= List of Waziristan Campaign Victoria Cross recipients =

The following is a list of Victoria Cross recipients during the Waziristan Campaign in northwest British India (now Pakistan) during the 1920s.

==Captain Ishar Singh==
Ishar Singh (13 December 1895 – 2 December 1963).

Ishar Singh was 25 years old, and a Sepoy in the 28th Punjab Regiment, Indian Army during the Waziristan Campaign, when the following deed took place for which he was awarded the VC:

For most conspicuous bravery and devotion to duty on 10 April 1921, near Haidari Kach (Waziristan). When the convoy protection troops were attacked, this Sepoy was No. 1 of a Lewis Gun Section. Early in the action he received a very severe gunshot wound in the chest, and fell beside his Lewis gun. Hand-to-hand fighting having commenced, the British officer, Indian officer, and all the Havildars of his company were either killed or wounded, and his Lewis gun was seized by the enemy.
Calling up two other men, he got up, charged the enemy, recovered the Lewis gun, and, although bleeding profusely, again got the gun into action.
When his Jemadar arrived he took the gun from Sepoy Ishar Singh and ordered him to go back and have his wound dressed. Instead of doing this the Sepoy went to the medical officer, and was of great assistance in pointing out where the wounded were, and in carrying water to them. He made innumerable journeys to the river and back for this purpose. On one occasion, when the enemy fire was very heavy, he took the rifle of a wounded man and helped to keep down the fire. On another occasion he stood in front of the medical officer who was dressing, a wounded man, thus shielding him with his body. It was over three hours before he finally submitted to be evacuated, being then too weak from loss of blood to object.
His gallantry and devotion to duty were beyond praise. His conduct inspired all who saw him.
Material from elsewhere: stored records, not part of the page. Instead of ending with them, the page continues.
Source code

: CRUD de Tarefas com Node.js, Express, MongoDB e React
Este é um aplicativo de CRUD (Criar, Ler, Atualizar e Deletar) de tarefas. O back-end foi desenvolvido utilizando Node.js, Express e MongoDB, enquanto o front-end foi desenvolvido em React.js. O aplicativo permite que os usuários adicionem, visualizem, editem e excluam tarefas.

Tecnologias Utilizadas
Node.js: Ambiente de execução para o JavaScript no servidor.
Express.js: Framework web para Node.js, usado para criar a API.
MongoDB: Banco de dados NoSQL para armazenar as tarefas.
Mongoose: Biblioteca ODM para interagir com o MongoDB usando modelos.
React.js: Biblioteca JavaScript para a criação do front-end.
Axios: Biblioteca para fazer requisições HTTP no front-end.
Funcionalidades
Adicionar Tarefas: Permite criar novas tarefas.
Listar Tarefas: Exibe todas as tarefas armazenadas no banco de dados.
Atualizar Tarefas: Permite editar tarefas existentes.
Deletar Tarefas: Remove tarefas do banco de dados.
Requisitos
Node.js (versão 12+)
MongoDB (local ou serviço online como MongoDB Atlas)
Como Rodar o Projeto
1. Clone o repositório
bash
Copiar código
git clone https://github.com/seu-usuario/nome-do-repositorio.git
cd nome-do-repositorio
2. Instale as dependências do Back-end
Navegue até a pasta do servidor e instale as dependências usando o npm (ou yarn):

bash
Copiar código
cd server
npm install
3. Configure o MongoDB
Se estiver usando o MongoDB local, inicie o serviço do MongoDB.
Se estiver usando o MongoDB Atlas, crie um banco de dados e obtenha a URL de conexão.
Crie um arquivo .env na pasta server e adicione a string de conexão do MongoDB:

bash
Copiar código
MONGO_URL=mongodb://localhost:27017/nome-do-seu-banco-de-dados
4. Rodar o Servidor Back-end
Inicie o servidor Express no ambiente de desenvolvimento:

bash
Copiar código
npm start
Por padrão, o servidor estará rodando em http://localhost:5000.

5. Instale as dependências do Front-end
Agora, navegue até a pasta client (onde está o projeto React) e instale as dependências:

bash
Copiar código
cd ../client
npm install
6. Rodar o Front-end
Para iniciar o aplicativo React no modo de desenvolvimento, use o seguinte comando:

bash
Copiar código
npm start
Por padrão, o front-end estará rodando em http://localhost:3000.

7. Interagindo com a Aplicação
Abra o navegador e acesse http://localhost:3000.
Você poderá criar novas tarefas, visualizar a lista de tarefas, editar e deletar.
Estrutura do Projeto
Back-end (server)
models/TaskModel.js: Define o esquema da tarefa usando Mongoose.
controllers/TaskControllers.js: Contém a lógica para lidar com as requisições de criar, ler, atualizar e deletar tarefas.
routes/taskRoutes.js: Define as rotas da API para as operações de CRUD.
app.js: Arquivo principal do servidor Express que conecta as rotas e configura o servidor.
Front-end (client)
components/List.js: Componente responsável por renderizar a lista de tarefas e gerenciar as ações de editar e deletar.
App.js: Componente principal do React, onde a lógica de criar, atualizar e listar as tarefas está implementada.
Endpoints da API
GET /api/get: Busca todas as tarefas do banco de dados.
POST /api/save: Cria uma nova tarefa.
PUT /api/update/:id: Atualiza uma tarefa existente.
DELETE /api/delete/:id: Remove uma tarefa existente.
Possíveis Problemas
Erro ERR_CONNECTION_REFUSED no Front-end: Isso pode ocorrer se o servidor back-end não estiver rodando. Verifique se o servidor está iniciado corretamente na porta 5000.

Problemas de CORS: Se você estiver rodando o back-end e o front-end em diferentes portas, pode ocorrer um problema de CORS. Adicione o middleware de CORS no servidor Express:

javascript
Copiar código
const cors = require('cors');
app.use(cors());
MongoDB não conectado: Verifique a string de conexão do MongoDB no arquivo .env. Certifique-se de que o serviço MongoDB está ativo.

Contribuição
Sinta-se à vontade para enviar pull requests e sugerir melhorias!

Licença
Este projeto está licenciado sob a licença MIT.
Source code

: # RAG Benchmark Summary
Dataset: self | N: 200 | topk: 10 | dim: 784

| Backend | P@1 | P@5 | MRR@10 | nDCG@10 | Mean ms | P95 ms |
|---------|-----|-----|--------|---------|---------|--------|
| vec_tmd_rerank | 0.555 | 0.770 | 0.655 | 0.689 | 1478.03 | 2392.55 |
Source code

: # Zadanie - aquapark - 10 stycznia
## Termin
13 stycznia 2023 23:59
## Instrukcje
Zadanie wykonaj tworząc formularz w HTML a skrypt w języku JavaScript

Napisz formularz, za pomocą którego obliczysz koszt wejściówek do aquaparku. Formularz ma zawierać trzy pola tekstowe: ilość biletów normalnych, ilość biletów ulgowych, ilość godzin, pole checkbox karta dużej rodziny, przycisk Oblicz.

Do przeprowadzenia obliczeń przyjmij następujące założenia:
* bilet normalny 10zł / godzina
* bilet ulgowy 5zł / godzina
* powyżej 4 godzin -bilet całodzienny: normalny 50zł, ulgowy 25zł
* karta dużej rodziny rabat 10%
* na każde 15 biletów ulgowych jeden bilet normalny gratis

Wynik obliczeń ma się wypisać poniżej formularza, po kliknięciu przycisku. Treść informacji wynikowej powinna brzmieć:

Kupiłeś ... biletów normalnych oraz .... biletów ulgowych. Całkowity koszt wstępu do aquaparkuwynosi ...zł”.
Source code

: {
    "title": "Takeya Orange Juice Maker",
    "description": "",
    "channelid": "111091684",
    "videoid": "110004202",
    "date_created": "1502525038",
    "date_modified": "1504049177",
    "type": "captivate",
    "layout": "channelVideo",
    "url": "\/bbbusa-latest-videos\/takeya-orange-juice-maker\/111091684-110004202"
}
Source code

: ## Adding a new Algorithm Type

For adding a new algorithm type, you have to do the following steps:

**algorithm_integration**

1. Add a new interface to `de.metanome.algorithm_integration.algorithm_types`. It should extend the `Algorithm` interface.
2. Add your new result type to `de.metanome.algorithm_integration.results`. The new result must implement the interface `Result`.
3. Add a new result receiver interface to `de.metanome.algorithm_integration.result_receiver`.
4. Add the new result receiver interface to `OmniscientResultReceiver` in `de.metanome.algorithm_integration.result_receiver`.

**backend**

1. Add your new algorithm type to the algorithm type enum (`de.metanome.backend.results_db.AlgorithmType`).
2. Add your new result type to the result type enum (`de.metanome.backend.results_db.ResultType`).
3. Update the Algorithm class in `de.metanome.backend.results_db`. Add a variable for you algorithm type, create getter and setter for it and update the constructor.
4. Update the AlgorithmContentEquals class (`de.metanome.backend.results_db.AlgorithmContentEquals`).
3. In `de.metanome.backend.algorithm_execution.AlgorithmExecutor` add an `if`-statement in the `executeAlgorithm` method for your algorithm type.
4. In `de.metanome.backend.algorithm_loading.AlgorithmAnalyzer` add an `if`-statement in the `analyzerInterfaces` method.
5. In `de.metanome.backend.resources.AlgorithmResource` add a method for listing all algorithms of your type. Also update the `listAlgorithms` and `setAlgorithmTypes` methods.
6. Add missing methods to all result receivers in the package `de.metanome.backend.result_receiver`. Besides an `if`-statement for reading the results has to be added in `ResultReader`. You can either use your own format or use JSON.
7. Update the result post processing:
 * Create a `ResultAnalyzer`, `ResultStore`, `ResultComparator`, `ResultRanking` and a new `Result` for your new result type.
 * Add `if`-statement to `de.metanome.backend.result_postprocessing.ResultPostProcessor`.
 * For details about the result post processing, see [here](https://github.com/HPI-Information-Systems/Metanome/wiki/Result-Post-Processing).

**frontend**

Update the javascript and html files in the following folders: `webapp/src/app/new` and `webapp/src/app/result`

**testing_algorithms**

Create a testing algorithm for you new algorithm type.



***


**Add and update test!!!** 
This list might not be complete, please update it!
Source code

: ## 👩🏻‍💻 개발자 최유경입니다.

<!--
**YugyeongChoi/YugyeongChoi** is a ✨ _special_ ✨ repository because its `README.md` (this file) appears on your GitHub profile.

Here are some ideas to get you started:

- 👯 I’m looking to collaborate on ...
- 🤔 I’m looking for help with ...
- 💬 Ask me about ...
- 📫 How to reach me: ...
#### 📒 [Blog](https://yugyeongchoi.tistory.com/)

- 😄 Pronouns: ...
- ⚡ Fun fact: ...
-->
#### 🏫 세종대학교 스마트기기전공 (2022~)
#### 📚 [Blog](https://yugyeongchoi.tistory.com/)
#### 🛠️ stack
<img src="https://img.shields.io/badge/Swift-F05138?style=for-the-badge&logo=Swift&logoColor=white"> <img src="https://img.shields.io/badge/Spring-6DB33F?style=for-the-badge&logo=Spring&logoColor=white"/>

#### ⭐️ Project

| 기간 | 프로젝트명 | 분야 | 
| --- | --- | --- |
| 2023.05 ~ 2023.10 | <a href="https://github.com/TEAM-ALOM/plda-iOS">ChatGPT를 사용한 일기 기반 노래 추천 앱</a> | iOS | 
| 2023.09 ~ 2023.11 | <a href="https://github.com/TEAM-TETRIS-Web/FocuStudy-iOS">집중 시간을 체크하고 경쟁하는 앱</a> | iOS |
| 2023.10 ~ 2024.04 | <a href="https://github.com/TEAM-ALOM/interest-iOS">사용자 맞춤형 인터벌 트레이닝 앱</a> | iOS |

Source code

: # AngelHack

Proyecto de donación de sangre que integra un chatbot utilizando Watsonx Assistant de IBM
He later achieved the rank of Captain.

==Lieutenant William David Kenny==
William David Kenny.

==Temporary Captain Henry John Andrews==
Henry John Andrews (1871-22 October 1919).

Andrews served as a T/Captain in the Indian Medical Services. He was awarded his VC posthumously for service on 22 October 1919. He is buried at the Bannu Cemetery, Peshawar, Pakistan.